Gun smuggler Ordell Robbie goes to bail-bonder Max Cherry to post the $10,000 bail for one of his thugs, Beaumont, who is facing charges of weapons possession. Beaumont is released, whereupon Odell shoots him. Meanwhile, stewardess Jackie Brown, who smuggles cash for Ordell as a lucrative sideline, is stopped and searched by the police in LA airport; they discover a stash of cocaine and $50,000 in her bag. Ordell bails her out, but hearing what happened to Beaumont leads Jackie to believe her days are numbered unless she does something quickly; she strikes a deal with him that, in exchange for $100,000, if she is found guilty, she won't finger him. But she also cuts a deal with the cops, saying she will provide evidence against Ordell. Later, she tells Ordell about this arrangement, but tells him she has thought up a scam to double-cross the cops. She persuades Max to join her in a $500,000 deal. After winning the cops' trust with a first delivery of $10,000, she then double-crosses them the second time around, switching a bag with Ordell's henchwoman Melanie that contains only some of the promised $500,000. When she gets on his nerves, the impulsive Louis, another henchman of Ordell's, shoots Melanie. Ordell discovers he's been scammed by Jackie and shoots Louis. Working with Jackie, Max gives Ordell his $10,000 bond money back and tells him the rest of the money is in his safe. However, when Ordell goes to Max's office to collect the cash, he finds the cops waiting for him.
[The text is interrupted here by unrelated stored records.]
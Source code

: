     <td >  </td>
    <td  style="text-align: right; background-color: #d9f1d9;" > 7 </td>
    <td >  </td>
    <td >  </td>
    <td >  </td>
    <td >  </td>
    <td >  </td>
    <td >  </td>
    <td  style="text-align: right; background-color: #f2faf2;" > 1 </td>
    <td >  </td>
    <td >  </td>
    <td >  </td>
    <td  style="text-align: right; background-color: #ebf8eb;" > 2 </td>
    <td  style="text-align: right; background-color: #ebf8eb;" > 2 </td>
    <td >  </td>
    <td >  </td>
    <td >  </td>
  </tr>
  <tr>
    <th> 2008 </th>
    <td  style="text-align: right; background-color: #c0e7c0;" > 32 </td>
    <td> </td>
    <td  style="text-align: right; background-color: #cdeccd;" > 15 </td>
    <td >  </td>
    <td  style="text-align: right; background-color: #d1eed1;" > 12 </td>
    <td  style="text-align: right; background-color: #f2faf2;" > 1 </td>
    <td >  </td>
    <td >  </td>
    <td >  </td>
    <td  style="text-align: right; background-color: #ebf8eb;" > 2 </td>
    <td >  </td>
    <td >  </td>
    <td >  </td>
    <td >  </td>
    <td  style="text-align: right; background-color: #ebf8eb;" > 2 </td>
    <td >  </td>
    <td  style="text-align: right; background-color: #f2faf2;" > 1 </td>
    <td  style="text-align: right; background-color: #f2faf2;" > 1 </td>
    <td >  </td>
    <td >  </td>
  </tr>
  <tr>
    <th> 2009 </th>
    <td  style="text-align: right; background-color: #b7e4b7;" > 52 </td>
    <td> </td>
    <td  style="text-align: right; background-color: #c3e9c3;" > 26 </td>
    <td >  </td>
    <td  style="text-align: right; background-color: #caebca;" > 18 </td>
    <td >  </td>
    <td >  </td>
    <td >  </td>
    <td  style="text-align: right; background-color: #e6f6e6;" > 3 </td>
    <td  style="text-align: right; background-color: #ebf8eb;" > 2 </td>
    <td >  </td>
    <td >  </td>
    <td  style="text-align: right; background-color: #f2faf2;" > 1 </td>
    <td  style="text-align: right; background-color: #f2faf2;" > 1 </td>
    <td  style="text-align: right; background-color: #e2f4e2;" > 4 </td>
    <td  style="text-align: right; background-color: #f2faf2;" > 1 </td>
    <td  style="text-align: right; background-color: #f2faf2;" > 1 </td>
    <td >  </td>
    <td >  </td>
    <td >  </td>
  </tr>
Its' quite unbelievable to think that Jackie Brown
is only Quentin Tarentino's third film. such is the assured skill with which he handles a complex script, tangled relationships and directs a pair of veteran thespians (Pam Grier and Robert Forster into giving the performances of their careers). After Reservoir Dogs
and Pulp Fiction,
which both proved that Tarentino had talent if only he could channel it properly, Jackie Brown
is an amazingly controlled film, with little of the trademark violence which made his name, although when it does come its' with an enormous amount of impact. The cast all the way down the line give excellent performances, from Samuel L.Jackson's smooth and dangerous Robbie to Robert DeNiro, hilarious as his semi-catatonic partner, and Bridgit Fonda as Robbie's permanently stoned girlfriend. Tarentino also shows his excellent taste in music by packing the film with excellent soul tracks from the Seventies, the film opening to Bobby Womack's superb opening song to the film Across 110th Street.